(Rendered images with source text)
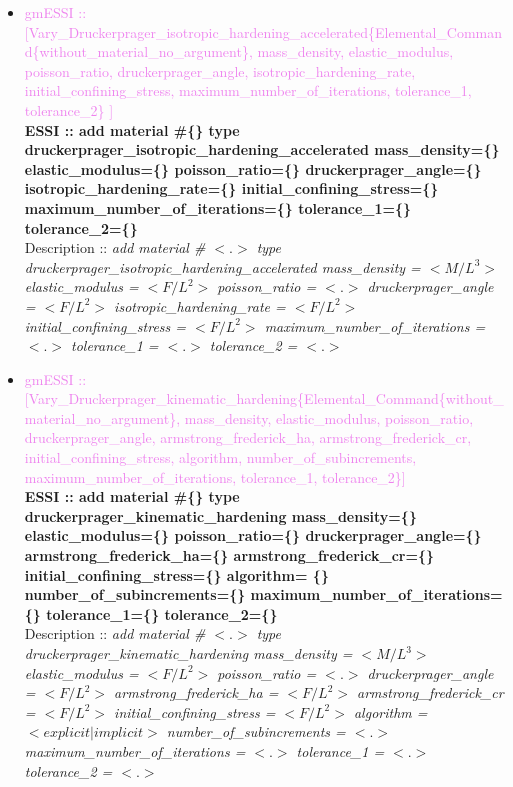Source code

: \documentclass[11pt]{article}
\begin{document}
\begin{itemize}
    \item \textcolor{violet}{gmESSI :: [Vary\_Druckerprager\_isotropic\_hardening\_accelerated\{Elemental\_Command\{without\_material\_no\_argument\}, mass\_density, elastic\_modulus, poisson\_ratio, druckerprager\_angle, isotropic\_hardening\_rate, initial\_confining\_stress, maximum\_number\_of\_iterations, tolerance\_1, tolerance\_2\} ]}\\
    \textbf{ESSI :: add material \#\{\} type druckerprager\_isotropic\_hardening\_accelerated mass\_density=\{\} elastic\_modulus=\{\}  poisson\_ratio=\{\} druckerprager\_angle=\{\} isotropic\_hardening\_rate=\{\} initial\_confining\_stress=\{\} maximum\_number\_of\_iterations=\{\} tolerance\_1=\{\} tolerance\_2=\{\}}\\
    Description ::  \textit{ add material \# $<.>$ type druckerprager\_isotropic\_hardening\_accelerated mass\_density = $<M/L^3>$ elastic\_modulus = $<F/L^2>$  poisson\_ratio = $<.>$ druckerprager\_angle = $<F/L^2>$ isotropic\_hardening\_rate = $<F/L^2>$ initial\_confining\_stress = $<F/L^2>$ maximum\_number\_of\_iterations = $<.>$ tolerance\_1 = $<.>$ tolerance\_2 = $<.>$} 

    \item \textcolor{violet}{gmESSI :: [Vary\_Druckerprager\_kinematic\_hardening\{Elemental\_Command\{without\_material\_no\_argument\}, mass\_density, elastic\_modulus, poisson\_ratio, druckerprager\_angle, armstrong\_frederick\_ha, armstrong\_frederick\_cr, initial\_confining\_stress, algorithm, number\_of\_subincrements, maximum\_number\_of\_iterations, tolerance\_1, tolerance\_2\}]}\\
    \textbf{ESSI :: add material \#\{\} type druckerprager\_kinematic\_hardening mass\_density=\{\} elastic\_modulus=\{\}  poisson\_ratio=\{\} druckerprager\_angle=\{\} armstrong\_frederick\_ha=\{\} armstrong\_frederick\_cr=\{\} initial\_confining\_stress=\{\} algorithm= \{\}  number\_of\_subincrements=\{\} maximum\_number\_of\_iterations=\{\} tolerance\_1=\{\} tolerance\_2=\{\}}\\
    Description ::  \textit{ add material \# $<.>$ type druckerprager\_kinematic\_hardening  mass\_density = $<M/L^3>$ elastic\_modulus = $<F/L^2>$  poisson\_ratio = $<.>$ druckerprager\_angle = $<F/L^2>$ armstrong\_frederick\_ha = $<F/L^2>$ armstrong\_frederick\_cr = $<F/L^2>$ initial\_confining\_stress = $<F/L^2>$ algorithm = $<explicit|implicit>$  number\_of\_subincrements = $<.>$ maximum\_number\_of\_iterations = $<.>$ tolerance\_1 = $<.>$ tolerance\_2 = $<.>$} 


\end{itemize}
\end{document}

TASK BRIEF
Output each record exactly as it appears, but not the pictures.

SOLUTION BELOW
Source code

: \documentclass[11pt]{article}
\begin{document}
\begin{itemize}
    \item \textcolor{violet}{gmESSI :: [Vary\_Druckerprager\_isotropic\_hardening\_accelerated\{Elemental\_Command\{without\_material\_no\_argument\}, mass\_density, elastic\_modulus, poisson\_ratio, druckerprager\_angle, isotropic\_hardening\_rate, initial\_confining\_stress, maximum\_number\_of\_iterations, tolerance\_1, tolerance\_2\} ]}\\
    \textbf{ESSI :: add material \#\{\} type druckerprager\_isotropic\_hardening\_accelerated mass\_density=\{\} elastic\_modulus=\{\}  poisson\_ratio=\{\} druckerprager\_angle=\{\} isotropic\_hardening\_rate=\{\} initial\_confining\_stress=\{\} maximum\_number\_of\_iterations=\{\} tolerance\_1=\{\} tolerance\_2=\{\}}\\
    Description ::  \textit{ add material \# $<.>$ type druckerprager\_isotropic\_hardening\_accelerated mass\_density = $<M/L^3>$ elastic\_modulus = $<F/L^2>$  poisson\_ratio = $<.>$ druckerprager\_angle = $<F/L^2>$ isotropic\_hardening\_rate = $<F/L^2>$ initial\_confining\_stress = $<F/L^2>$ maximum\_number\_of\_iterations = $<.>$ tolerance\_1 = $<.>$ tolerance\_2 = $<.>$} 

    \item \textcolor{violet}{gmESSI :: [Vary\_Druckerprager\_kinematic\_hardening\{Elemental\_Command\{without\_material\_no\_argument\}, mass\_density, elastic\_modulus, poisson\_ratio, druckerprager\_angle, armstrong\_frederick\_ha, armstrong\_frederick\_cr, initial\_confining\_stress, algorithm, number\_of\_subincrements, maximum\_number\_of\_iterations, tolerance\_1, tolerance\_2\}]}\\
    \textbf{ESSI :: add material \#\{\} type druckerprager\_kinematic\_hardening mass\_density=\{\} elastic\_modulus=\{\}  poisson\_ratio=\{\} druckerprager\_angle=\{\} armstrong\_frederick\_ha=\{\} armstrong\_frederick\_cr=\{\} initial\_confining\_stress=\{\} algorithm= \{\}  number\_of\_subincrements=\{\} maximum\_number\_of\_iterations=\{\} tolerance\_1=\{\} tolerance\_2=\{\}}\\
    Description ::  \textit{ add material \# $<.>$ type druckerprager\_kinematic\_hardening  mass\_density = $<M/L^3>$ elastic\_modulus = $<F/L^2>$  poisson\_ratio = $<.>$ druckerprager\_angle = $<F/L^2>$ armstrong\_frederick\_ha = $<F/L^2>$ armstrong\_frederick\_cr = $<F/L^2>$ initial\_confining\_stress = $<F/L^2>$ algorithm = $<explicit|implicit>$  number\_of\_subincrements = $<.>$ maximum\_number\_of\_iterations = $<.>$ tolerance\_1 = $<.>$ tolerance\_2 = $<.>$} 


\end{itemize}
\end{document}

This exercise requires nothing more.